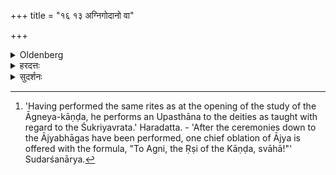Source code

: +++
title = "१६ १३ अग्निगोदानो वा"

+++

<details><summary>Oldenberg</summary>

13. [^6]  Or he may perform the Godāna sacred to Agni.


[^6]:  'Having performed the same rites as at the opening of the study of the Āgneya-kāṇḍa, he performs an Upasthāna to the deities as taught with regard to the Śukriyavrata.' Haradatta. - 'After the ceremonies down to the Ājyabhāgas have been performed, one chief oblation of Ājya is offered with the formula, "To Agni, the Ṛṣi of the Kāṇḍa, svāhā!"' Sudarśanārya.
</details>
<details><summary>हरदत्तः</summary>

अग्निर्देवता यत्र गोदाने तदग्निगोदानं यस्य सोऽ**ग्निगोदानः** ।
(अग्निशब्देन तद्दैवत्यं गोदानं लक्ष्यते ।
अग्निर्गोदानमस्येति विग्रहः ।)
एकस्य गोदानशब्दस्य लोपः, उष्ट्रमुखवत् ।
तत्र बौधायनः– षोडशे वर्षे गोदानम् ।
तस्य चौलवत् तूष्णीं प्रतिपत्तिरवसानं च ।
.....अग्नि-गोदानो वा भवति ।
तस्य काण्डोपाकरणकाण्डसमापनाभ्यां प्रतिपत्तिरवसानं च ।
(बौ. गृ.३-२-५२-५८) इति ।
किमुक्तं भवति? आग्नेयानां काण्डानाम् उपाकरणसमापनयोर्यः कल्पः तत्र चौलधर्माः प्रवर्तन्त इति ।
षोडशे वर्षे भवति ।
सकृत् पात्राणि न शम्याः ।
अस्यास्मिन् गृह्येऽनुपदिष्टत्वात् यत् गोदानमुपदिष्टं तत्रैव शम्याविधिः ।

<div class="js_include" includetitle="false" newlevelforh1="5" unfilled url="/vedAH_yajuH/taittirIyam/sUtram/ApastambaH/gRhyam/paddhatiH/haradattaH/agni-godAnam/">
<details open><summary><h5>अग्नि-गोदानम् ...{Loading}...</h5></summary>

तत्र प्रयोगः–  
ब्राह्मणान् भोजयित्वा  
ऽऽशिषो वाचयित्वा  
तूष्णीं केशश्मश्रु वापयित्वा  
ऽग्नेर् उपसमाधानादि-परिषेचनान्तानि आग्नेय-काण्डोपाकरणवत् कृत्वा  
शुक्रियवद् देवतोपस्थानं  
"अग्ने व्रतपते व्रतं चरिष्यामि" इति ।  
अन्ये संवत्सरे व्रतचर्या ।  

अन्ते विसर्गः -  
एवम् एवाचारिषम् इत्यादि विकारः, शुक्रियवत् दैवतम् ।
केशश्मश्रुवपनम् ।
अन्ते ब्राह्मणभोजनम् ।

उभयत्र नान्दी-मुख-श्राद्धं केचित् कुर्वन्ति ।  
अपरे न ॥ १३ ॥

</details>
</div>
</details>
<details><summary>सुदर्शनः</summary>

अग्नये गोदानं यस्य सोऽ**ग्निगोदानो** ब्रह्मचारी ।
पुल्लिङ्गनिर्देशाच्चैवं विग्रहः ।
अस्मिन् पक्षे आज्यभागान्ते कृते "अग्नये काण्डर्षये स्वाहा" इत्याज्येनैवैका प्रधानाहुतिः ।
ततो जयादि(१) क्षुरप्रक्षालनान्तम् ॥१३॥
</details>
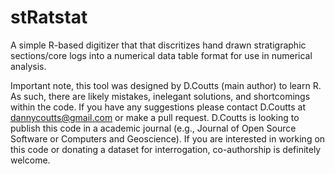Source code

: # stRatstat
A simple R-based digitizer that that discritizes hand drawn stratigraphic sections/core logs into a numerical data table format for use in numerical analysis.

Important note, this tool was designed by D.Coutts (main author) to learn R. As such, there are likely mistakes, inelegant solutions, and shortcomings within the code. If you have any suggestions please contact D.Coutts at dannycoutts@gmail.com or make a pull request. D.Coutts is looking to publish this code in a academic journal (e.g., Journal of Open Source Software or Computers and Geoscience). If you are interested in working on this code or donating a dataset for interrogation, co-authorship is definitely welcome.
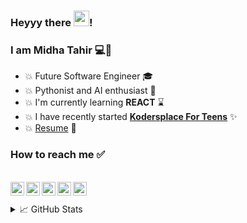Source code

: ### Heyyy there <img src="https://media.giphy.com/media/hvRJCLFzcasrR4ia7z/giphy.gif" width="25px">! 

### I am Midha Tahir 💻🙋‍


- 💥 Future Software Engineer 🎓
- 💥 Pythonist and AI enthusiast 🧠
- 💥 I'm currently learning **REACT** ⌛
- 💥 I have recently started **[Kodersplace For Teens](https://github.com/KodersPlace)** ✨
- 💥 [Resume](https://drive.google.com/file/d/1S3ygAcmJo5kEPHY0mhQDxEK_6GYZ31G_/view?usp=sharing) 📝



### How to reach me ✅
<br>
<a href="https://twitter.com/MidhaTahir">
  <img align="left" alt="Midha Tahir | Twitter" width="22px" src="https://cdn.jsdelivr.net/npm/simple-icons@v3/icons/twitter.svg" />
</a>
<a href="https://www.linkedin.com/in/midhatahir1999/">
  <img align="left" alt="Midha Tahir | LinkedIn" width="22px" src="https://cdn.jsdelivr.net/npm/simple-icons@v3/icons/linkedin.svg" />
</a>
<a href="https://www.facebook.com/midha.tahir">
  <img align="left" alt="Midha Tahir | Facebook" width="22px" src="https://cdn.jsdelivr.net/npm/simple-icons@v3/icons/facebook.svg" />
</a>
<a href="https://www.instagram.com/mids_kodersplace/">
  <img align="left" alt="Midha Tahir | Instagram" width="22px" src="https://cdn.jsdelivr.net/npm/simple-icons@v3/icons/instagram.svg" />
</a>
<a href="mailto:midhatahirkhan2011[at]gmail[dot]com">
  <img align="left" alt="Midha Tahir | Email" width="22px" src="https://cdn.jsdelivr.net/npm/simple-icons@v3/icons/gmail.svg" />
</a>
<br>        
<br>                              


<details>
<summary>📈 GitHub Stats</summary>

<p align="center">
<img src='https://github-readme-stats.vercel.app/api?username=MidhaTahir&show_icons=true&theme=algolia' height:'50'>
<img src='https://github-readme-stats.vercel.app/api/top-langs/?username=MidhaTahir&theme=algolia'>
</p>

</details>
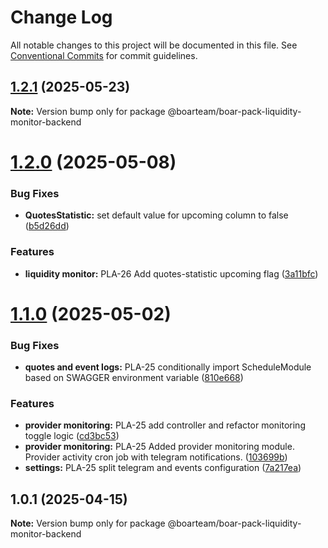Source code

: # Change Log

All notable changes to this project will be documented in this file.
See [Conventional Commits](https://conventionalcommits.org) for commit guidelines.

## [1.2.1](https://github.com/boarteam/boar-pack/compare/@boarteam/boar-pack-liquidity-monitor-backend@1.2.0...@boarteam/boar-pack-liquidity-monitor-backend@1.2.1) (2025-05-23)

**Note:** Version bump only for package @boarteam/boar-pack-liquidity-monitor-backend





# [1.2.0](https://github.com/boarteam/boar-pack/compare/@boarteam/boar-pack-liquidity-monitor-backend@1.1.0...@boarteam/boar-pack-liquidity-monitor-backend@1.2.0) (2025-05-08)


### Bug Fixes

* **QuotesStatistic:** set default value for upcoming column to false ([b5d26dd](https://github.com/boarteam/boar-pack/commit/b5d26dd22525c455ac6d0c5cc1d2f9195691acc4))


### Features

* **liquidity monitor:** PLA-26 Add quotes-statistic upcoming flag ([3a11bfc](https://github.com/boarteam/boar-pack/commit/3a11bfcfdcd64d83c50b848a362ef47dfcd39cd0))





# [1.1.0](https://github.com/boarteam/boar-pack/compare/@boarteam/boar-pack-liquidity-monitor-backend@1.0.1...@boarteam/boar-pack-liquidity-monitor-backend@1.1.0) (2025-05-02)


### Bug Fixes

* **quotes and event logs:** PLA-25 conditionally import ScheduleModule based on SWAGGER environment variable ([810e668](https://github.com/boarteam/boar-pack/commit/810e668ebd1aec90c618792c0c5269edc912b286))


### Features

* **provider monitoring:** PLA-25 add controller and refactor monitoring toggle logic ([cd3bc53](https://github.com/boarteam/boar-pack/commit/cd3bc5388f22d5ac51e60801d8a62a55cd3251b3))
* **provider monitoring:** PLA-25 Added provider monitoring module. Provider activity cron job with telegram notifications. ([103699b](https://github.com/boarteam/boar-pack/commit/103699b06bc8e393b86dd9dbaadc2fe7c9f3484a))
* **settings:** PLA-25 split telegram and events configuration ([7a217ea](https://github.com/boarteam/boar-pack/commit/7a217ea74dbd86e0cee574e7d27fa912c3dad55c))





## 1.0.1 (2025-04-15)

**Note:** Version bump only for package @boarteam/boar-pack-liquidity-monitor-backend
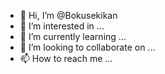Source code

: - 👋 Hi, I’m @Bokusekikan
- 👀 I’m interested in ...
- 🌱 I’m currently learning ...
- 💞️ I’m looking to collaborate on ...
- 📫 How to reach me ...

<!---
Bokusekikan/Bokusekikan is a ✨ special ✨ repository because its `README.md` (this file) appears on your GitHub profile.
You can click the Preview link to take a look at your changes.
--->
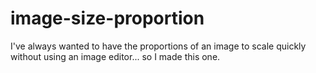 # image-size-proportion
I've always wanted to have the proportions of an image to scale quickly without using an image editor... so I made this one.
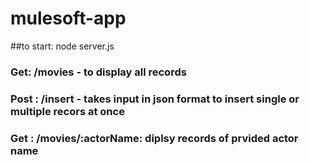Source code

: # mulesoft-app
##to start: node server.js
### Get: /movies - to display all records
### Post : /insert - takes input in json format to insert single or multiple recors at once
### Get : /movies/:actorName: diplsy records of prvided actor name
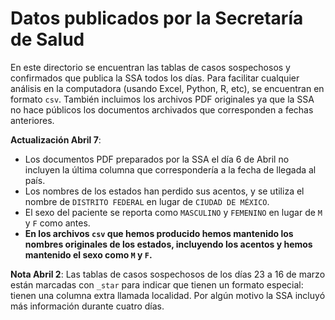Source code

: # Datos publicados por la Secretaría de Salud

En este directorio se encuentran las tablas de casos sospechosos y confirmados que publica la SSA todos los días. Para facilitar cualquier análisis en la computadora (usando Excel, Python, R, etc), se encuentran en formato `csv`. También incluimos los archivos PDF originales ya que la SSA no hace públicos los documentos archivados que corresponden a fechas anteriores.

**Actualización Abril 7**:

- Los documentos PDF preparados por la SSA el día 6 de Abril no incluyen la última columna que correspondería a la fecha de llegada al país.
- Los nombres de los estados han perdido sus acentos, y se utiliza el nombre de `DISTRITO FEDERAL` en lugar de `CIUDAD DE MÉXICO`.
- El sexo del paciente se reporta como `MASCULINO` y `FEMENINO` en lugar de `M` y `F` como antes.
- **En los archivos `csv` que hemos producido hemos mantenido los nombres originales de los estados, incluyendo los acentos y hemos mantenido el sexo como `M` y `F`.**

**Nota Abril 2**: Las tablas de casos sospechosos de los días 23 a 16 de marzo están marcadas con `_star` para indicar que tienen un formato especial: tienen una columna extra llamada localidad. Por algún motivo la SSA incluyó más información durante cuatro días.
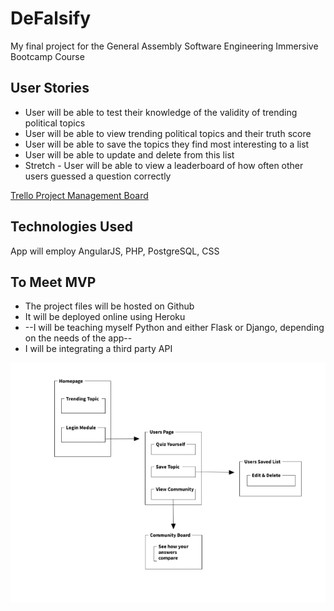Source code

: # DeFalsify
My final project for the General Assembly Software Engineering Immersive Bootcamp Course

## User Stories
 * User will be able to test their knowledge of the validity of trending political topics
 * User will be able to view trending political topics and their truth score
 * User will be able to save the topics they find most interesting to a list
 * User will be able to update and delete from this list
 * Stretch - User will be able to view a leaderboard of how often other users guessed a question correctly

[ Trello Project Management Board](https://trello.com/b/GBk2DdmF/defalsify)

## Technologies Used
App will employ AngularJS, PHP, PostgreSQL, CSS

## To Meet MVP
* The project files will be hosted on Github
* It will be deployed online using Heroku
* --I will be teaching myself Python and either Flask or Django, depending on the needs of the app--  
* I will be integrating a third party API

![alt text](./wireframe.png)
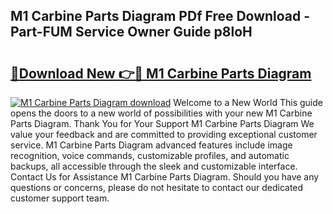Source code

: ## M1 Carbine Parts Diagram PDf Free Download - Part-FUM Service Owner Guide p8loH

# <h2><a href="http://dfk1zuj.blite.top/?on=M1+Carbine+Parts+Diagram">🔗Download New 👉🔴 M1 Carbine Parts Diagram</a></h2>

[![M1 Carbine Parts Diagram download](https://i.imgur.com/lujVjoI.png)](http://dfk1zuj.blite.top/?on=M1+Carbine+Parts+Diagram)
Welcome to a New World This guide opens the doors to a new world of possibilities with your new M1 Carbine Parts Diagram. Thank You for Your Support M1 Carbine Parts Diagram We value your feedback and are committed to providing exceptional customer service. M1 Carbine Parts Diagram advanced features include image recognition, voice commands, customizable profiles, and automatic backups, all accessible through the sleek and customizable interface. Contact Us for Assistance M1 Carbine Parts Diagram. Should you have any questions or concerns, please do not hesitate to contact our dedicated customer support team.
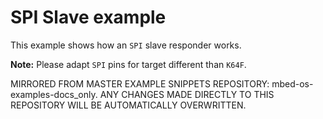 # SPI Slave example

This example shows how an `SPI` slave responder works.

**Note:** Please adapt `SPI` pins for target different than `K64F`.

MIRRORED FROM MASTER EXAMPLE SNIPPETS REPOSITORY: mbed-os-examples-docs_only.
ANY CHANGES MADE DIRECTLY TO THIS REPOSITORY WILL BE AUTOMATICALLY OVERWRITTEN.
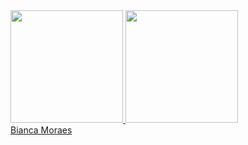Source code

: <div>
  <a href="https://github.com/Bibiper">
  <img height="180em" src="https://github-readme-stats.vercel.app/api?username=Bibiper&show_icons=true&theme=dracula&include_all_commits=true&count_private=true"/>
  <img height="180em" src="https://github-readme-stats.vercel.app/api/top-langs/?username=Bibiper&layout=compact&langs_count=7&theme=dracula"/>
</div>

<script src="https://platform.linkedin.com/badges/js/profile.js" async defer type="text/javascript"></script>        

<div class="badge-base LI-profile-badge" data-locale="pt_BR" data-size="medium" data-theme="dark" data-type="VERTICAL" data-vanity="bianca-moraes-917549156" data-version="v1"><a class="badge-base__link LI-simple-link" href="https://br.linkedin.com/in/bianca-moraes-917549156?trk=profile-badge">Bianca Moraes</a></div>   
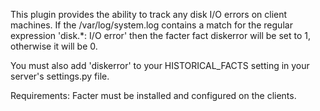 This plugin provides the ability to track any disk I/O errors on client
machines. If the /var/log/system.log contains a match for the regular
expression 'disk.*: I/O error' then the facter fact diskerror will be
set to 1, otherwise it will be 0.

You must also add 'diskerror' to your HISTORICAL_FACTS setting in your
server's settings.py file.

Requirements: Facter must be installed and configured on the clients.
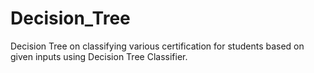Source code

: # Decision_Tree
Decision Tree on classifying various certification for students based on given inputs using Decision Tree Classifier.
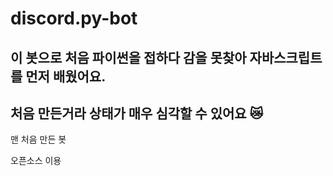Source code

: # discord.py-bot
## 이 봇으로 처음 파이썬을 접하다 감을 못찾아 자바스크립트를 먼저 배웠어요.
## 처음 만든거라 상태가 매우 심각할 수 있어요 😿

맨 처음 만든 봇

오픈소스 이용

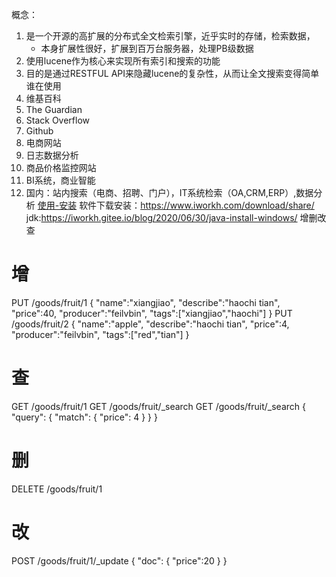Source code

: 概念：
1. 是一个开源的高扩展的分布式全文检索引擎，近乎实时的存储，检索数据，
	- 本身扩展性很好，扩展到百万台服务器，处理PB级数据
2. 使用lucene作为核心来实现所有索引和搜索的功能
3. 目的是通过RESTFUL API来隐藏lucene的复杂性，从而让全文搜索变得简单
谁在使用
1. 维基百科
2. The Guardian
3. Stack Overflow
4. Github
5. 电商网站
6. 日志数据分析
7. 商品价格监控网站
8. BI系统，商业智能
9. 国内：站内搜索（电商、招聘、门户），IT系统检索（OA,CRM,ERP）,数据分析
[使用-安装](https://blog.csdn.net/GreatXiang888/article/details/103829973)
软件下载安装：https://www.iworkh.com/download/share/
jdk:https://iworkh.gitee.io/blog/2020/06/30/java-install-windows/
增删改查
# 增
PUT /goods/fruit/1
{
  "name":"xiangjiao",
  "describe":"haochi tian",
  "price":40,
  "producer":"feilvbin",
  "tags":["xiangjiao","haochi"]
}
PUT /goods/fruit/2
{
  "name":"apple",
  "describe":"haochi tian",
  "price":4,
  "producer":"feilvbin",
  "tags":["red","tian"]
}

# 查
GET /goods/fruit/1
GET /goods/fruit/_search
GET /goods/fruit/_search
{
  "query": {
    "match": {
      "price": 4
    }
  }
}

# 删
DELETE /goods/fruit/1

# 改
POST /goods/fruit/1/_update
{
  "doc": {
    "price":20
  }
}



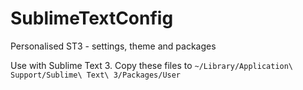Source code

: # SublimeTextConfig
Personalised ST3 - settings, theme and packages

Use with Sublime Text 3. Copy these files to `~/Library/Application\ Support/Sublime\ Text\ 3/Packages/User` 
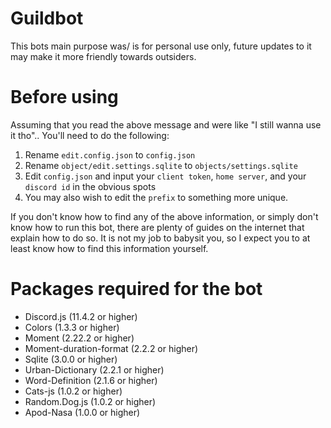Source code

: # Guildbot
This bots main purpose was/ is for personal use only, future updates to it may make it more friendly towards outsiders.

# Before using
Assuming that you read the above message and were like "I still wanna use it tho"..
You'll need to do the following:
1.   Rename `edit.config.json` to `config.json`
2.   Rename `object/edit.settings.sqlite` to `objects/settings.sqlite`
3.   Edit `config.json` and input your `client token`, `home server`, and your `discord id` in the obvious spots
4.   You may also wish to edit the `prefix` to something more unique.

If you don't know how to find any of the above information, or simply don't know how to run this bot, there are plenty of guides on the internet that explain how to do so. It is not my job to babysit you, so I expect you to at least know how to find this information yourself.

# Packages required for the bot
- Discord.js (11.4.2 or higher)
- Colors (1.3.3 or higher)
- Moment (2.22.2 or higher)
- Moment-duration-format (2.2.2 or higher)
- Sqlite (3.0.0 or higher)
- Urban-Dictionary (2.2.1 or higher)
- Word-Definition (2.1.6 or higher)
- Cats-js (1.0.2 or higher)
- Random.Dog.js (1.0.2 or higher)
- Apod-Nasa (1.0.0 or higher)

○ ○ ○ ○ ○

In the lines above, find the word "acentos" and copy every line it occurs in.

**Expected answer:**
- Los nombres de los estados han perdido sus acentos, y se utiliza el nombre de `DISTRITO FEDERAL` en lugar de `CIUDAD DE MÉXICO`.
- **En los archivos `csv` que hemos producido hemos mantenido los nombres originales de los estados, incluyendo los acentos y hemos mantenido el sexo como `M` y `F`.**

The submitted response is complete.